===== DATA RECORDS

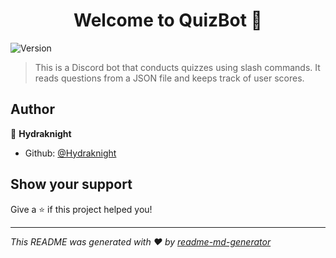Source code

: <h1 align="center">Welcome to QuizBot 👋</h1>
<p>
  <img alt="Version" src="https://img.shields.io/badge/version-0.8-blue.svg?cacheSeconds=2592000" />
</p>

> This is a Discord bot that conducts quizzes using slash commands. It reads questions from a JSON file and keeps track of user scores.

## Author

👤 **Hydraknight**

- Github: [@Hydraknight](https://github.com/Hydraknight)

## Show your support

Give a ⭐️ if this project helped you!

---

_This README was generated with ❤️ by [readme-md-generator](https://github.com/kefranabg/readme-md-generator)_
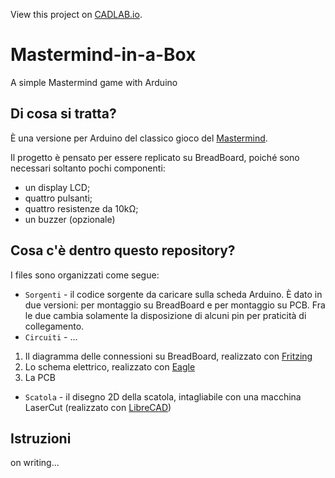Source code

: View this project on [CADLAB.io](https://cadlab.io/project/1102). 

# Mastermind-in-a-Box
A simple Mastermind game with Arduino

## Di cosa si tratta?
È una versione per Arduino del classico gioco del
[Mastermind](https://it.wikipedia.org/wiki/Mastermind).

Il progetto è pensato per essere replicato su BreadBoard, poiché sono
necessari soltanto pochi componenti:
* un display LCD;
* quattro pulsanti;
* quattro resistenze da 10kΩ;
* un buzzer (opzionale)

## Cosa c'è dentro questo repository?
I files sono organizzati come segue:

* `Sorgenti` - il codice sorgente da caricare sulla scheda Arduino. È
dato in due versioni: per montaggio su BreadBoard e per montaggio su PCB.
Fra le due cambia solamente la disposizione di alcuni pin per praticità di collegamento.
* `Circuiti` - ...
 1. Il diagramma delle connessioni su BreadBoard, realizzato con [Fritzing](http://fritzing.org)
 2. Lo schema elettrico, realizzato con [Eagle](http://cadsoft.io)
 3. La PCB
* `Scatola` - il disegno 2D della scatola, intagliabile con una macchina LaserCut (realizzato con [LibreCAD](http://librecad.org))
 
## Istruzioni
on writing...
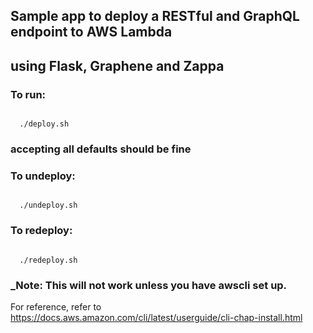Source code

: ## Sample app to deploy a RESTful and GraphQL endpoint to AWS Lambda 
## using Flask, Graphene and Zappa

### To run:
<code>
  ./deploy.sh
</code>

### accepting all defaults should be fine
### To undeploy:
<code>
  ./undeploy.sh
</code>

### To redeploy:
<code>
  ./redeploy.sh
</code>

### _Note: This will not work unless you have awscli set up.
For reference, refer to https://docs.aws.amazon.com/cli/latest/userguide/cli-chap-install.html
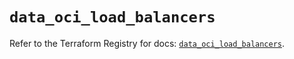 # `data_oci_load_balancers`

Refer to the Terraform Registry for docs: [`data_oci_load_balancers`](https://registry.terraform.io/providers/oracle/oci/6.18.0/docs/data-sources/load_balancers).
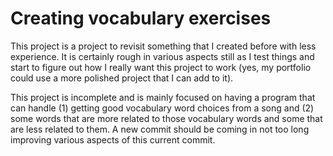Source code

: # Creating vocabulary exercises
This project is a project to revisit something that I created before with less experience. It is certainly rough in various aspects still as I test things and start to figure out how I really want this project to work (yes, my portfolio could use a more polished project that I can add to it).

This project is incomplete and is mainly focused on having a program that can handle (1) getting good vocabulary word choices from a song and (2) some words that are more related to those vocabulary words and some that are less related to them. A new commit should be coming in not too long improving various aspects of this current commit.
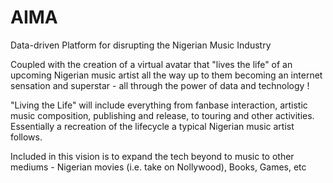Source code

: # AIMA
Data-driven Platform for disrupting the Nigerian Music Industry

Coupled with the creation of a virtual avatar that "lives the life" of an upcoming Nigerian music artist all the way up to them becoming an internet sensation and superstar - all through the power of data and technology !

"Living the Life" will include everything from fanbase interaction, artistic music composition, publishing and release, to touring and other activities. Essentially a recreation of the lifecycle a typical Nigerian music artist follows. 

Included in this vision is to expand the tech beyond to music to other mediums - Nigerian movies (i.e. take on Nollywood), Books, Games, etc
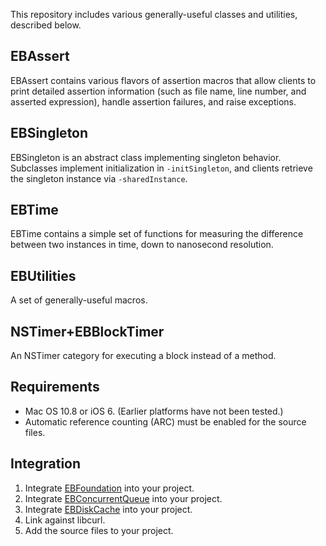 This repository includes various generally-useful classes and utilities, described below.

## EBAssert

EBAssert contains various flavors of assertion macros that allow clients to print detailed assertion information (such as file name, line number, and asserted expression), handle assertion failures, and raise exceptions.

## EBSingleton

EBSingleton is an abstract class implementing singleton behavior. Subclasses implement initialization in `-initSingleton`, and clients retrieve the singleton instance via `-sharedInstance`.

## EBTime

EBTime contains a simple set of functions for measuring the difference between two instances in time, down to nanosecond resolution.

## EBUtilities

A set of generally-useful macros.

## NSTimer+EBBlockTimer

An NSTimer category for executing a block instead of a method.

## Requirements

- Mac OS 10.8 or iOS 6. (Earlier platforms have not been tested.)
- Automatic reference counting (ARC) must be enabled for the source files.

## Integration

1. Integrate [EBFoundation](https://github.com/davekeck/EBFoundation) into your project.
2. Integrate [EBConcurrentQueue](https://github.com/davekeck/EBConcurrentQueue) into your project.
3. Integrate [EBDiskCache](https://github.com/davekeck/EBDiskCache) into your project.
4. Link against libcurl.
5. Add the source files to your project.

==========

» **EXERCISE AIM**: In the listing above, find the lines holding the word "EBTime" and copy them.

» **RESULT**:
## EBTime
EBTime contains a simple set of functions for measuring the difference between two instances in time, down to nanosecond resolution.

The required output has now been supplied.